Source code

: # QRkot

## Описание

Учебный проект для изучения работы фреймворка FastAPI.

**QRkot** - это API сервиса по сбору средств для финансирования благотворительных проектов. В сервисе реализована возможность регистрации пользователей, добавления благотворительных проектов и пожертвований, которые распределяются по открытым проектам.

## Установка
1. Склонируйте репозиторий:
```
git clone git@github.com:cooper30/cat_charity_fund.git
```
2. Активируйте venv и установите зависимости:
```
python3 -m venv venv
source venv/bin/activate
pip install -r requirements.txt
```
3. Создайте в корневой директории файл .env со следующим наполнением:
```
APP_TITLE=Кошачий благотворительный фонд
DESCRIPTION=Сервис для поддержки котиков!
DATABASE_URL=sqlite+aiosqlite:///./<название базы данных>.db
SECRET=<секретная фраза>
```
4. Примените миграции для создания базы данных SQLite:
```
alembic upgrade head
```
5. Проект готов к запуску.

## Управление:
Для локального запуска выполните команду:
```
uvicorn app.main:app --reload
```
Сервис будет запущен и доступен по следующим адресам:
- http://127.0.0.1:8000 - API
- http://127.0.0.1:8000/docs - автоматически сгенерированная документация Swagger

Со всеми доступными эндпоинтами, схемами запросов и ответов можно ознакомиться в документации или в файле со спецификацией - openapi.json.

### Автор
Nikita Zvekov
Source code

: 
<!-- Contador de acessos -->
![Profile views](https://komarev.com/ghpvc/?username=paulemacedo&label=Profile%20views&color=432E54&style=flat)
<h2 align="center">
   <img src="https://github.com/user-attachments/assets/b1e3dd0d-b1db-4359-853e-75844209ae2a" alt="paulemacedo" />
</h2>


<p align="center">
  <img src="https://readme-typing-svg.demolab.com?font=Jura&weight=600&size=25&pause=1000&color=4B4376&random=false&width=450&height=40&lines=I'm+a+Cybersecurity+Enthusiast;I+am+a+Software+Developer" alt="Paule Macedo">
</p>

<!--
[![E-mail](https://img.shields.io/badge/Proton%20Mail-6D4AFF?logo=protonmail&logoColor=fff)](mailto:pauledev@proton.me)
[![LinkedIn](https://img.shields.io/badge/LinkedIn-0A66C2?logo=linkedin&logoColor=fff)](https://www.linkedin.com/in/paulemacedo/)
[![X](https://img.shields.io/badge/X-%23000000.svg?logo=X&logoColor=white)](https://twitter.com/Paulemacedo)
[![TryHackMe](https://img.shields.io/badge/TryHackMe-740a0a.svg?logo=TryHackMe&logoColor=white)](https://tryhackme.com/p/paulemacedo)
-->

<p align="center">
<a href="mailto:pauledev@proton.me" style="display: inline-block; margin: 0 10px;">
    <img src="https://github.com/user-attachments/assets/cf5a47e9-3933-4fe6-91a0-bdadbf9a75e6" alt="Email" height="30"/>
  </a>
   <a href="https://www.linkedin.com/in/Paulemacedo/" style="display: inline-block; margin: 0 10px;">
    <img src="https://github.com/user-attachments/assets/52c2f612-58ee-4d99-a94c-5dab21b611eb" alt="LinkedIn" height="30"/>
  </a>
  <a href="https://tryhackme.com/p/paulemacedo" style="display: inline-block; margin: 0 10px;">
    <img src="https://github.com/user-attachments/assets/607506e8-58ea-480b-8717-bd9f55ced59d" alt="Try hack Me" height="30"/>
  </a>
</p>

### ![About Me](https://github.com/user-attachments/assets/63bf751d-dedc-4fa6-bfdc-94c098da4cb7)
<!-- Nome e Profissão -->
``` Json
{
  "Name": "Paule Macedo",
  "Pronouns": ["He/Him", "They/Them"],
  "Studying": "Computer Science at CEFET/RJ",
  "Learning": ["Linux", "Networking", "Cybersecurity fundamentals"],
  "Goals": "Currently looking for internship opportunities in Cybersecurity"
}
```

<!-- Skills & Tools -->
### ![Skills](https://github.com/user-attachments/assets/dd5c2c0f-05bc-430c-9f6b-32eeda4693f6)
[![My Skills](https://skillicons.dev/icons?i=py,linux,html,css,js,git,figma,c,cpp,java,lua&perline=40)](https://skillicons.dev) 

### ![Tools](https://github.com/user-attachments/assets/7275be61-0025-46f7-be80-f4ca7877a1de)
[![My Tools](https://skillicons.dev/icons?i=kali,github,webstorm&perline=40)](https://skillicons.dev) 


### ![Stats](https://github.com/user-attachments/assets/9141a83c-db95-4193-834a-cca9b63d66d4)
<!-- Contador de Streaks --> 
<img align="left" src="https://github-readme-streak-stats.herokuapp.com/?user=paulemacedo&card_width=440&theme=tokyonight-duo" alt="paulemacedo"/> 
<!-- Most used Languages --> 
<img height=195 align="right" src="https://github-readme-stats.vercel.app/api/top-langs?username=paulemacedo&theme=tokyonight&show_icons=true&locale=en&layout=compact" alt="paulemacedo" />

TASK GOAL. What you should output is every line of the records above, from the first through the line containing "Сервис будет запущен", unchanged.

SOLUTION FOR THIS EXERCISE.
Source code

: # QRkot

## Описание

Учебный проект для изучения работы фреймворка FastAPI.

**QRkot** - это API сервиса по сбору средств для финансирования благотворительных проектов. В сервисе реализована возможность регистрации пользователей, добавления благотворительных проектов и пожертвований, которые распределяются по открытым проектам.

## Установка
1. Склонируйте репозиторий:
```
git clone git@github.com:cooper30/cat_charity_fund.git
```
2. Активируйте venv и установите зависимости:
```
python3 -m venv venv
source venv/bin/activate
pip install -r requirements.txt
```
3. Создайте в корневой директории файл .env со следующим наполнением:
```
APP_TITLE=Кошачий благотворительный фонд
DESCRIPTION=Сервис для поддержки котиков!
DATABASE_URL=sqlite+aiosqlite:///./<название базы данных>.db
SECRET=<секретная фраза>
```
4. Примените миграции для создания базы данных SQLite:
```
alembic upgrade head
```
5. Проект готов к запуску.

## Управление:
Для локального запуска выполните команду:
```
uvicorn app.main:app --reload
```
Сервис будет запущен и доступен по следующим адресам:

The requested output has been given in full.